Genovo is a Computer-Aided Design(CAD) tool to create genome denovo.

1. operation interface
We developed its GUI & multiple functions basing upon JBrowse, a genome browse with a fully dynamic AJAX interface, which is included in GMOD in the CLOUD toolset.

2. functional plugins
The current version is 1.3. It consists of 14 main plugins belonging to 3 design modules:
NeoChr, NecleoMod, SegmMan

They are used to construct new chromosome structure denovo, modify CDS based on synoymous mutation, split chromosome into fragments with assembly adaptors in different sizes.

The first module, NeoChr, would assist users to grab related genes in different pathways of various organism manually, to rewire genes’ relationship logically*, and to replace genes with orthologs that score higher*. Then it would allow users to define gene order and orientation in DRAG&DROP way, and decouple the genes with overlap.
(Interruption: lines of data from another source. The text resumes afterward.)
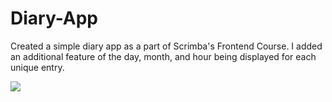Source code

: # Diary-App
Created a simple diary app as a part of Scrimba's Frontend Course. I added an additional feature of the day, month, and hour being displayed for each unique entry.

<img src="https://media.giphy.com/media/hSXprUHgntXdcO3eQ2/giphy.gif"><br>
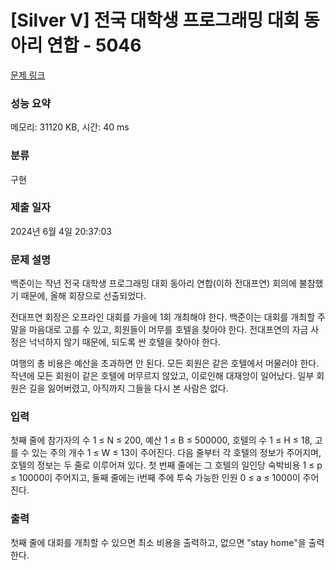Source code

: # [Silver V] 전국 대학생 프로그래밍 대회 동아리 연합 - 5046 

[문제 링크](https://www.acmicpc.net/problem/5046) 

### 성능 요약

메모리: 31120 KB, 시간: 40 ms

### 분류

구현

### 제출 일자

2024년 6월 4일 20:37:03

### 문제 설명

<p>백준이는 작년 전국 대학생 프로그래밍 대회 동아리 연합(이하 전대프연) 회의에 불참했기 때문에, 올해 회장으로 선출되었다.</p>

<p>전대프연 회장은 오프라인 대회를 가을에 1회 개최해야 한다. 백준이는 대회를 개최할 주말을 마음대로 고를 수 있고, 회원들이 머무를 호텔을 찾아야 한다. 전대프연의 자금 사정은 넉넉하지 않기 때문에, 되도록 싼 호텔을 찾아야 한다.</p>

<p>여행의 총 비용은 예산을 초과하면 안 된다. 모든 회원은 같은 호텔에서 머물러야 한다. 작년에 모든 회원이 같은 호텔에 머무르지 않았고, 이로인해 대재앙이 일어났다. 일부 회원은 길을 잃어버렸고, 아직까지 그들을 다시 본 사람은 없다. </p>

### 입력 

 <p>첫째 줄에 참가자의 수 1 ≤ N ≤ 200, 예산 1 ≤ B ≤ 500000, 호텔의 수 1 ≤ H ≤ 18, 고를 수 있는 주의 개수 1 ≤ W ≤ 13이 주어진다. 다음 줄부터 각 호텔의 정보가 주어지며, 호텔의 정보는 두 줄로 이루어져 있다. 첫 번째 줄에는 그 호텔의 일인당 숙박비용 1 ≤ p ≤ 10000이 주어지고, 둘째 줄에는 i번째 주에 투숙 가능한 인원 0 ≤ a ≤ 1000이 주어진다.</p>

### 출력 

 <p>첫째 줄에 대회를 개최할 수 있으면 최소 비용을 출력하고, 없으면 "stay home"을 출력한다.</p>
In the end, it would add or delete features, such as encrypted watermarks*, telomere, loxp sites to build a brand new genome.

The second one , NucleoMod, has 5 applications. Firstly, NucleoMod is used to design CRISPR sites on NeoChr so that we can silence the wild type genes. Secondly, it can erase specific enzyme sites according to the users' selection. Thirdly, users can create a enzyme site in selected region of specific genes. Fourthly, it can optimize the codon efficiency to incresase the expression level. Finally, it can smash the tandem repeat bases to reduce the synthesis difficulty.

The third one, SegmMan will cut chromosome into pieces in different sizes with Gibson, Goldengate, telomere adaptors to them so that they are able to be assembled into whole experimentally. Besides, it adds flanking vector homologous resion and enzyme sites for the preservation and excision from vectors.

SegmMan, in another level, provide a complementary OLSDesign will guide users to get the chrosome fragments by chip and how to assembly them together.

3. software goals

Genovo enables users to create chromosome-like biodevice denovo, from pathway guided selection of gene to the rewire of genes’ relation, from reasonable substitution of genes to alteration of genes’ location along chromosome addition, from modification to CDS sequence to automatically segmentation design globally for assembly.

We hope Genovo would assist users to have their own designed chromosome even if in silico, and hope it would assist researchers in SC2.0 project and futher genome research in pathway level.